▶ [WHAT IS REQUIRED] Repetition must be exact and must stop with the line bearing "A .NET SDK for". It begins at the first line of the records and includes no pictures.

▶ [STORED DATA]
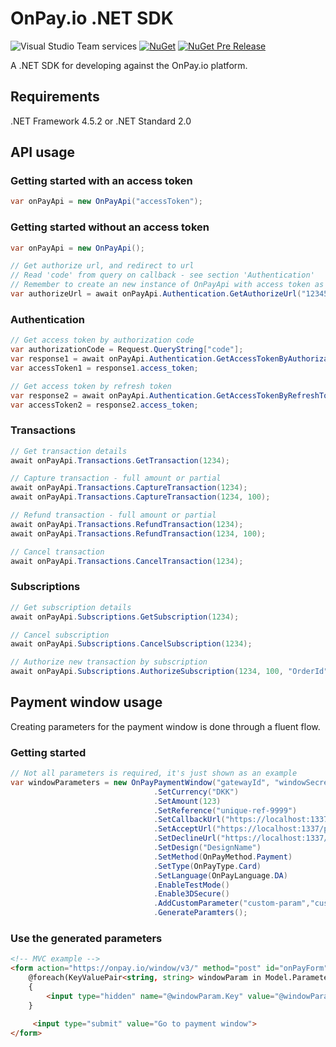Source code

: # OnPay.io .NET SDK

![Visual Studio Team services](https://img.shields.io/vso/build/pi-applications-dk/8c43066a-ced2-41f9-822b-b5a7154a9b31/76.svg)
[![NuGet](https://img.shields.io/nuget/v/PI.OnPay.svg)](https://www.nuget.org/packages/PI.OnPay/)
[![NuGet Pre Release](https://img.shields.io/nuget/vpre/PI.OnPay.svg)](https://www.nuget.org/packages/PI.OnPay/)

A .NET SDK for developing against the OnPay.io platform.

## Requirements
.NET Framework 4.5.2 or .NET Standard 2.0

## API usage

### Getting started with an access token
```csharp
var onPayApi = new OnPayApi("accessToken");
```

### Getting started without an access token
```csharp
var onPayApi = new OnPayApi();

// Get authorize url, and redirect to url
// Read 'code' from query on callback - see section 'Authentication'
// Remember to create an new instance of OnPayApi with access token as constructor parameter
var authorizeUrl = await onPayApi.Authentication.GetAuthorizeUrl("1234567890", "clientId", "https://localhost:1337/onpay-auth");
```

### Authentication
```csharp
// Get access token by authorization code
var authorizationCode = Request.QueryString["code"];
var response1 = await onPayApi.Authentication.GetAccessTokenByAuthorizationCode("clientId", "authorizationCode", "redirectUri");
var accessToken1 = response1.access_token;

// Get access token by refresh token
var response2 = await onPayApi.Authentication.GetAccessTokenByRefreshToken("clientId", response1.refresh_token);
var accessToken2 = response2.access_token; 
```

### Transactions
```csharp
// Get transaction details
await onPayApi.Transactions.GetTransaction(1234);

// Capture transaction - full amount or partial
await onPayApi.Transactions.CaptureTransaction(1234);
await onPayApi.Transactions.CaptureTransaction(1234, 100);

// Refund transaction - full amount or partial
await onPayApi.Transactions.RefundTransaction(1234);
await onPayApi.Transactions.RefundTransaction(1234, 100);

// Cancel transaction
await onPayApi.Transactions.CancelTransaction(1234);
```

### Subscriptions
```csharp
// Get subscription details
await onPayApi.Subscriptions.GetSubscription(1234);

// Cancel subscription
await onPayApi.Subscriptions.CancelSubscription(1234);

// Authorize new transaction by subscription
await onPayApi.Subscriptions.AuthorizeSubscription(1234, 100, "OrderId");
```

## Payment window usage

Creating parameters for the payment window is done through a fluent flow.

### Getting started
```csharp
// Not all parameters is required, it's just shown as an example
var windowParameters = new OnPayPaymentWindow("gatewayId", "windowSecret")
                                .SetCurrency("DKK")
                                .SetAmount(123)
                                .SetReference("unique-ref-9999")
                                .SetCallbackUrl("https://localhost:1337/payment/callback")
                                .SetAcceptUrl("https://localhost:1337/payment/accept")
                                .SetDeclineUrl("https://localhost:1337/payment/decline")
                                .SetDesign("DesignName")
                                .SetMethod(OnPayMethod.Payment)
                                .SetType(OnPayType.Card)
                                .SetLanguage(OnPayLanguage.DA)
                                .EnableTestMode() 
                                .Enable3DSecure()
                                .AddCustomParameter("custom-param","custom-value")
                                .GenerateParamters();
```

### Use the generated parameters
```html
<!-- MVC example -->
<form action="https://onpay.io/window/v3/" method="post" id="onPayForm">
	@foreach(KeyValuePair<string, string> windowParam in Model.Parameters)
	{
		<input type="hidden" name="@windowParam.Key" value="@windowParam.Value" />
	}

	 <input type="submit" value="Go to payment window">
</form>
```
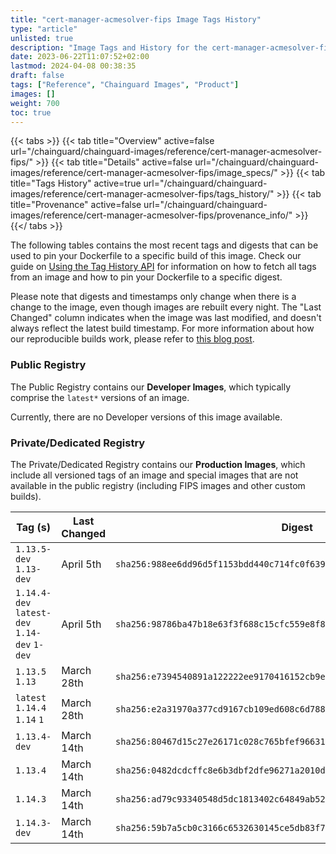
 ```yaml
---
title: "cert-manager-acmesolver-fips Image Tags History"
type: "article"
unlisted: true
description: "Image Tags and History for the cert-manager-acmesolver-fips Chainguard Image"
date: 2023-06-22T11:07:52+02:00
lastmod: 2024-04-08 00:38:35
draft: false
tags: ["Reference", "Chainguard Images", "Product"]
images: []
weight: 700
toc: true
---
```


{{< tabs >}}
{{< tab title="Overview" active=false url="/chainguard/chainguard-images/reference/cert-manager-acmesolver-fips/" >}}
{{< tab title="Details" active=false url="/chainguard/chainguard-images/reference/cert-manager-acmesolver-fips/image_specs/" >}}
{{< tab title="Tags History" active=true url="/chainguard/chainguard-images/reference/cert-manager-acmesolver-fips/tags_history/" >}}
{{< tab title="Provenance" active=false url="/chainguard/chainguard-images/reference/cert-manager-acmesolver-fips/provenance_info/" >}}
{{</ tabs >}}

The following tables contains the most recent tags and digests that can be used to pin your Dockerfile to a specific build of this image. Check our guide on [Using the Tag History API](/chainguard/chainguard-images/using-the-tag-history-api/) for information on how to fetch all tags from an image and how to pin your Dockerfile to a specific digest.

Please note that digests and timestamps only change when there is a change to the image, even though images are rebuilt every night. The "Last Changed" column indicates when the image was last modified, and doesn't always reflect the latest build timestamp. For more information about how our reproducible builds work, please refer to [this blog post](https://www.chainguard.dev/unchained/reproducing-chainguards-reproducible-image-builds).

### Public Registry
The Public Registry contains our **Developer Images**, which typically comprise the `latest*` versions of an image.

Currently, there are no Developer versions of this image available.

### Private/Dedicated Registry
The Private/Dedicated Registry contains our **Production Images**, which include all versioned tags of an image and special images that are not available in the public registry (including FIPS images and other custom builds).

| Tag (s)                                       | Last Changed | Digest                                                                    |
|-----------------------------------------------|--------------|---------------------------------------------------------------------------|
|  `1.13.5-dev` `1.13-dev`                      | April 5th    | `sha256:988ee6dd96d5f1153bdd440c714fc0f6391474671196fa4236ff4ac8298ef3c9` |
|  `1.14.4-dev` `latest-dev` `1.14-dev` `1-dev` | April 5th    | `sha256:98786ba47b18e63f3f688c15cfc559e8f804f73f7b14d102421dd9ee2388e4ac` |
|  `1.13.5` `1.13`                              | March 28th   | `sha256:e7394540891a122222ee9170416152cb9e0c8754fbd82966d9f0834d589b01a6` |
|  `latest` `1.14.4` `1.14` `1`                 | March 28th   | `sha256:e2a31970a377cd9167cb109ed608c6d788ccd4378934296b1063fc318babefbc` |
|  `1.13.4-dev`                                 | March 14th   | `sha256:80467d15c27e26171c028c765bfef96631eaaa5106936fe3014275fe7cbde5e1` |
|  `1.13.4`                                     | March 14th   | `sha256:0482dcdcffc8e6b3dbf2dfe96271a2010d62611358b80627930f6c983ce0c2cb` |
|  `1.14.3`                                     | March 14th   | `sha256:ad79c93340548d5dc1813402c64849ab52a9b46a11d8c4f4a6b49b1e74854115` |
|  `1.14.3-dev`                                 | March 14th   | `sha256:59b7a5cb0c3166c6532630145ce5db83f79af87b2b569060c1d84078cb9a8638` |

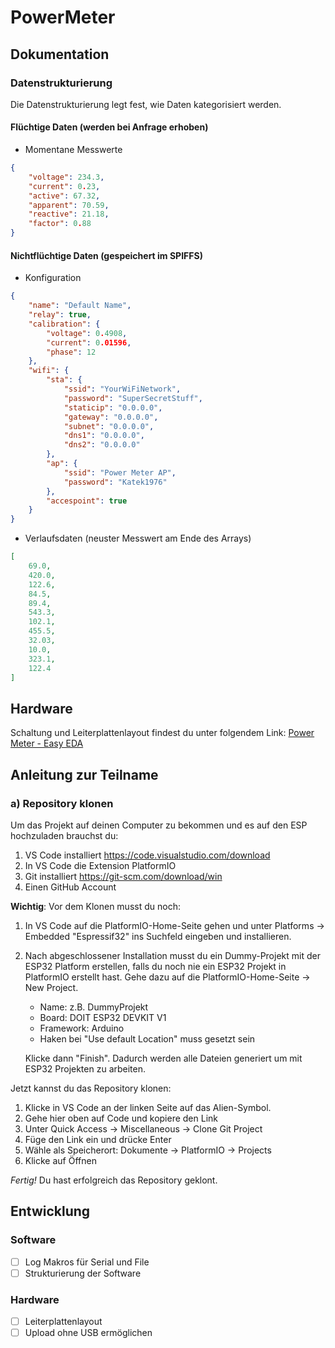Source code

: # PowerMeter

## Dokumentation
### Datenstrukturierung
Die Datenstrukturierung legt fest, wie Daten kategorisiert werden.
#### Flüchtige Daten (werden bei Anfrage erhoben)
- Momentane Messwerte
```json
{
    "voltage": 234.3,
    "current": 0.23,
    "active": 67.32,
    "apparent": 70.59,
    "reactive": 21.18,
    "factor": 0.88
}
```
#### Nichtflüchtige Daten (gespeichert im SPIFFS)
- Konfiguration
```json
{
    "name": "Default Name",
    "relay": true,
    "calibration": {
        "voltage": 0.4908,
        "current": 0.01596,
        "phase": 12
    },
    "wifi": {
        "sta": {
            "ssid": "YourWiFiNetwork",
            "password": "SuperSecretStuff",
            "staticip": "0.0.0.0",
            "gateway": "0.0.0.0",
            "subnet": "0.0.0.0",
            "dns1": "0.0.0.0",
            "dns2": "0.0.0.0"
        },
        "ap": {
            "ssid": "Power Meter AP",
            "password": "Katek1976"
        },
        "accespoint": true
    }
}
```
- Verlaufsdaten (neuster Messwert am Ende des Arrays)
```json
[
    69.0,
    420.0,
    122.6,
    84.5,
    89.4,
    543.3,
    102.1,
    455.5,
    32.03,
    10.0,
    323.1,
    122.4
]
```
## Hardware
Schaltung und Leiterplattenlayout findest du unter folgendem Link:
[Power Meter - Easy EDA](https://u.easyeda.com/join?type=project&key=1f3c904dbd0d79bb1bfd9a29f802ef85&inviter=85809e691e9d409fb29755267ff12244)


## Anleitung zur Teilname

### a) Repository klonen
Um das Projekt auf deinen Computer zu bekommen und es auf den ESP hochzuladen brauchst du:
1. VS Code installiert https://code.visualstudio.com/download
2. In VS Code die Extension PlatformIO
2. Git installiert https://git-scm.com/download/win
3. Einen GitHub Account

**Wichtig**: Vor dem Klonen musst du noch:
1. In VS Code auf die PlatformIO-Home-Seite gehen und unter Platforms -> Embedded "Espressif32" ins Suchfeld eingeben und installieren.
2. Nach abgeschlossener Installation musst du ein Dummy-Projekt mit der ESP32 Platform erstellen, falls du noch nie ein ESP32 Projekt in PlatformIO erstellt hast. Gehe dazu auf die PlatformIO-Home-Seite -> New Project. 
    - Name: z.B. DummyProjekt
    - Board: DOIT ESP32 DEVKIT V1
    - Framework: Arduino
    - Haken bei "Use default Location" muss gesetzt sein
    
    Klicke dann "Finish". Dadurch werden alle Dateien generiert um mit ESP32 Projekten zu arbeiten.


Jetzt kannst du das Repository klonen:
1. Klicke in VS Code an der linken Seite auf das Alien-Symbol.
2. Gehe hier oben auf Code und kopiere den Link
3. Unter Quick Access -> Miscellaneous -> Clone Git Project
4. Füge den Link ein und drücke Enter
5. Wähle als Speicherort: Dokumente -> PlatformIO -> Projects
6. Klicke auf Öffnen

_Fertig!_ Du hast erfolgreich das Repository geklont.

## Entwicklung
### Software
- [ ] Log Makros für Serial und File
- [ ] Strukturierung der Software

### Hardware
- [ ] Leiterplattenlayout
- [ ] Upload ohne USB ermöglichen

▶ [RESULT FOR THIS TASK]
Source code

: # OnPay.io .NET SDK

![Visual Studio Team services](https://img.shields.io/vso/build/pi-applications-dk/8c43066a-ced2-41f9-822b-b5a7154a9b31/76.svg)
[![NuGet](https://img.shields.io/nuget/v/PI.OnPay.svg)](https://www.nuget.org/packages/PI.OnPay/)
[![NuGet Pre Release](https://img.shields.io/nuget/vpre/PI.OnPay.svg)](https://www.nuget.org/packages/PI.OnPay/)

A .NET SDK for developing against the OnPay.io platform.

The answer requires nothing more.